» Records contained in a dataset:
####################

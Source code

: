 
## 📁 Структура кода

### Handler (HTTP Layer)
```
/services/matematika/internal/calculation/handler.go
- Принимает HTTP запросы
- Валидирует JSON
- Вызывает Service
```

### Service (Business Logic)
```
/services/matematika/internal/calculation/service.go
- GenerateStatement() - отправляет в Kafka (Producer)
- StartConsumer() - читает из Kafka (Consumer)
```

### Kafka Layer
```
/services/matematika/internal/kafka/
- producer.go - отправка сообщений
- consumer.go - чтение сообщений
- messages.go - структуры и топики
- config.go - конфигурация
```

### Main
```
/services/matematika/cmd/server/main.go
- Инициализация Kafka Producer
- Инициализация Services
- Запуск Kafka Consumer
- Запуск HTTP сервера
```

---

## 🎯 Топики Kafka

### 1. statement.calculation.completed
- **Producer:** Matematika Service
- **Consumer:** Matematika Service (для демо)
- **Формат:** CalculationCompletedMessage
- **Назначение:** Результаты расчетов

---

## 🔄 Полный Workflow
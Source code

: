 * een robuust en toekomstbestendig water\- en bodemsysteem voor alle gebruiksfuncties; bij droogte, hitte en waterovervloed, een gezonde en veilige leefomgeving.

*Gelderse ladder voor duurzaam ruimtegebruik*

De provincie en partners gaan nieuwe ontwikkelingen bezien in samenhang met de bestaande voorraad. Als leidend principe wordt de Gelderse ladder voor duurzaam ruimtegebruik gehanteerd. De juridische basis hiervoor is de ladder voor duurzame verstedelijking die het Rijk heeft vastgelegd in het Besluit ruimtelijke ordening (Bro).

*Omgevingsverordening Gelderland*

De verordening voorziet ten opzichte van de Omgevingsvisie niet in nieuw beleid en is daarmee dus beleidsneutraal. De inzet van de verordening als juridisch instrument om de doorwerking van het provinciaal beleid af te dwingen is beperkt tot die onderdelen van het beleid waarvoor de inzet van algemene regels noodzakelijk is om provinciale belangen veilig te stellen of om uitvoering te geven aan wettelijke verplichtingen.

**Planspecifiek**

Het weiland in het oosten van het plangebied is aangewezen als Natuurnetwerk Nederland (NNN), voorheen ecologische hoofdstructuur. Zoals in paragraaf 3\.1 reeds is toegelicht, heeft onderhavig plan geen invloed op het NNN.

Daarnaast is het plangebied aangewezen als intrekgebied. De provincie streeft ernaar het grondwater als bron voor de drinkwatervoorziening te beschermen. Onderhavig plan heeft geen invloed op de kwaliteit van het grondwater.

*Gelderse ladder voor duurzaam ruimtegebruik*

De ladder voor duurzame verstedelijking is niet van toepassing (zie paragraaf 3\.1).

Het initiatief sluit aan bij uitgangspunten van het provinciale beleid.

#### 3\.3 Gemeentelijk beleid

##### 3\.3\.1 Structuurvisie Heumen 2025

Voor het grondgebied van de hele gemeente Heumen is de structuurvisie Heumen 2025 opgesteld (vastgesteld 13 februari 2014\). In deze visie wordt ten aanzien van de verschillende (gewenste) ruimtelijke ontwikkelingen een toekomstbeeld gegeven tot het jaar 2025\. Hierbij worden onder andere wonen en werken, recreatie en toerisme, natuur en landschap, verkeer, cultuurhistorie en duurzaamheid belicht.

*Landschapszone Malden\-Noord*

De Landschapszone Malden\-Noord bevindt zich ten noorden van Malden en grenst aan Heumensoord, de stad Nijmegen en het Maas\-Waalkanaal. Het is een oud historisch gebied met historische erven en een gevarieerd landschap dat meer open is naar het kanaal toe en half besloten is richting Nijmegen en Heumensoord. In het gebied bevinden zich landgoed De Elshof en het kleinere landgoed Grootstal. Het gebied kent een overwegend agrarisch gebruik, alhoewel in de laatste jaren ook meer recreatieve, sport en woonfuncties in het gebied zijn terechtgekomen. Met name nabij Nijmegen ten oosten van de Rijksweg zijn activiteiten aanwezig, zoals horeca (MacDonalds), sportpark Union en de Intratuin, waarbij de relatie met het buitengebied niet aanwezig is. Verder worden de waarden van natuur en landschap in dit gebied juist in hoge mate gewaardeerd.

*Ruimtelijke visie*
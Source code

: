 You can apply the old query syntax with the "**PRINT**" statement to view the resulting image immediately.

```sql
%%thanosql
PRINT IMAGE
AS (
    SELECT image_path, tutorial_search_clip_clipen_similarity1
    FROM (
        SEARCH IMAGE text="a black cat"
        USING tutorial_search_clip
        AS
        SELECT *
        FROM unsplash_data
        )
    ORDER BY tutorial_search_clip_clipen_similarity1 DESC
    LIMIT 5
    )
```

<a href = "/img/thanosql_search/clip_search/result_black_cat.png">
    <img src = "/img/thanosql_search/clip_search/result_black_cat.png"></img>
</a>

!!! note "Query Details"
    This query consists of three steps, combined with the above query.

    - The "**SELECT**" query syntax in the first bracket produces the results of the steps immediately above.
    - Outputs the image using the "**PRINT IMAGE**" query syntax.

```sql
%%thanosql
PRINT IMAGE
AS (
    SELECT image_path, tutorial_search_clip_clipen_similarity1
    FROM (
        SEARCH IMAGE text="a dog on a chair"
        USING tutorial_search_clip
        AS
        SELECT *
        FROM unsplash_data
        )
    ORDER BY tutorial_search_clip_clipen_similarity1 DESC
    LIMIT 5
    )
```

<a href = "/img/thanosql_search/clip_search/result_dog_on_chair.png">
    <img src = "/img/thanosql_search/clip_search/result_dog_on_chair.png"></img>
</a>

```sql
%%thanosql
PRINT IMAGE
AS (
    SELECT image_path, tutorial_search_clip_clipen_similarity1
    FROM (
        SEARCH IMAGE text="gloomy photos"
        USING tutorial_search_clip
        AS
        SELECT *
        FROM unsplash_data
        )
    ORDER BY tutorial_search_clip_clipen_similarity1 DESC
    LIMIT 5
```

####################

» DESCRIPTION OF THE TASK: Repeat exactly the lines from the first line of the records above through the line containing "Het weiland in", both included, and nothing else.

» ANSWER TO THIS TASK:
Source code

: 
## 📁 Структура кода

### Handler (HTTP Layer)
```
/services/matematika/internal/calculation/handler.go
- Принимает HTTP запросы
- Валидирует JSON
- Вызывает Service
```

### Service (Business Logic)
```
/services/matematika/internal/calculation/service.go
- GenerateStatement() - отправляет в Kafka (Producer)
- StartConsumer() - читает из Kafka (Consumer)
```

### Kafka Layer
```
/services/matematika/internal/kafka/
- producer.go - отправка сообщений
- consumer.go - чтение сообщений
- messages.go - структуры и топики
- config.go - конфигурация
```

### Main
```
/services/matematika/cmd/server/main.go
- Инициализация Kafka Producer
- Инициализация Services
- Запуск Kafka Consumer
- Запуск HTTP сервера
```

---

## 🎯 Топики Kafka

### 1. statement.calculation.completed
- **Producer:** Matematika Service
- **Consumer:** Matematika Service (для демо)
- **Формат:** CalculationCompletedMessage
- **Назначение:** Результаты расчетов

---

## 🔄 Полный Workflow
Source code

: * een robuust en toekomstbestendig water\- en bodemsysteem voor alle gebruiksfuncties; bij droogte, hitte en waterovervloed, een gezonde en veilige leefomgeving.

*Gelderse ladder voor duurzaam ruimtegebruik*

De provincie en partners gaan nieuwe ontwikkelingen bezien in samenhang met de bestaande voorraad. Als leidend principe wordt de Gelderse ladder voor duurzaam ruimtegebruik gehanteerd. De juridische basis hiervoor is de ladder voor duurzame verstedelijking die het Rijk heeft vastgelegd in het Besluit ruimtelijke ordening (Bro).

*Omgevingsverordening Gelderland*

De verordening voorziet ten opzichte van de Omgevingsvisie niet in nieuw beleid en is daarmee dus beleidsneutraal. De inzet van de verordening als juridisch instrument om de doorwerking van het provinciaal beleid af te dwingen is beperkt tot die onderdelen van het beleid waarvoor de inzet van algemene regels noodzakelijk is om provinciale belangen veilig te stellen of om uitvoering te geven aan wettelijke verplichtingen.

**Planspecifiek**

Het weiland in het oosten van het plangebied is aangewezen als Natuurnetwerk Nederland (NNN), voorheen ecologische hoofdstructuur. Zoals in paragraaf 3\.1 reeds is toegelicht, heeft onderhavig plan geen invloed op het NNN.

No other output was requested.